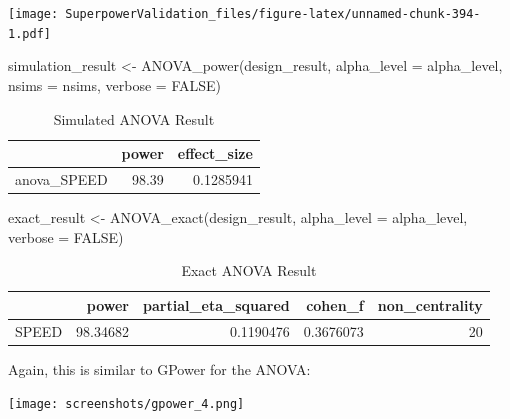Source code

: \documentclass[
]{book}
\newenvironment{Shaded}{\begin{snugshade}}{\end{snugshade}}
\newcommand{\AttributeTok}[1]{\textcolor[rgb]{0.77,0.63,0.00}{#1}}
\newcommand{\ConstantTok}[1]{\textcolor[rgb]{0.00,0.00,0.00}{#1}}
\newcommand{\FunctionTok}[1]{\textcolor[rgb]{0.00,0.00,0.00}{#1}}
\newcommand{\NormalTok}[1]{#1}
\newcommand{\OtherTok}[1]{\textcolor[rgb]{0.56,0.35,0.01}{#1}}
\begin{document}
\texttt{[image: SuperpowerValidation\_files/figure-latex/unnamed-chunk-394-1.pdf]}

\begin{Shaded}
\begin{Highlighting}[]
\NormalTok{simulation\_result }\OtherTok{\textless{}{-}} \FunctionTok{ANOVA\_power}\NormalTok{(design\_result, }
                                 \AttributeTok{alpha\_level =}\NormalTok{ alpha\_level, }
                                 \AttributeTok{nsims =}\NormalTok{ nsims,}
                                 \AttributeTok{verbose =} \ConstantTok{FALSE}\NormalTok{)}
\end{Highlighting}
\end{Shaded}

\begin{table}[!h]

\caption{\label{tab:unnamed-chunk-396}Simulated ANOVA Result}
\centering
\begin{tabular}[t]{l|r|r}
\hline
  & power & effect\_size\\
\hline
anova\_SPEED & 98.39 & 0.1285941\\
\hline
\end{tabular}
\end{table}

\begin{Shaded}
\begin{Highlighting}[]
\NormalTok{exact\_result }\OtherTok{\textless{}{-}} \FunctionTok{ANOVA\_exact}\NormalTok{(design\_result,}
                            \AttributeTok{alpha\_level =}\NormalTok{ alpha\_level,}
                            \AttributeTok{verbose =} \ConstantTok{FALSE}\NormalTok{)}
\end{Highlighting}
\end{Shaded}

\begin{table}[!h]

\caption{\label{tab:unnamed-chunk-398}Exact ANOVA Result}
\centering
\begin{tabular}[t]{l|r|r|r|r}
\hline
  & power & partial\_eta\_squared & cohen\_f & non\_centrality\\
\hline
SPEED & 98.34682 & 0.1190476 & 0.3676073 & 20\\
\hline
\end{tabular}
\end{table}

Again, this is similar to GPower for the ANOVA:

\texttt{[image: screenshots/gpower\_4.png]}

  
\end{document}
------------------------------------
Spot every line in the entries that includes the word "newcommand", and copy each one out.

• _SOLVED EXERCISE_
\newcommand{\AttributeTok}[1]{\textcolor[rgb]{0.77,0.63,0.00}{#1}}
\newcommand{\ConstantTok}[1]{\textcolor[rgb]{0.00,0.00,0.00}{#1}}
\newcommand{\FunctionTok}[1]{\textcolor[rgb]{0.00,0.00,0.00}{#1}}
\newcommand{\NormalTok}[1]{#1}
\newcommand{\OtherTok}[1]{\textcolor[rgb]{0.56,0.35,0.01}{#1}}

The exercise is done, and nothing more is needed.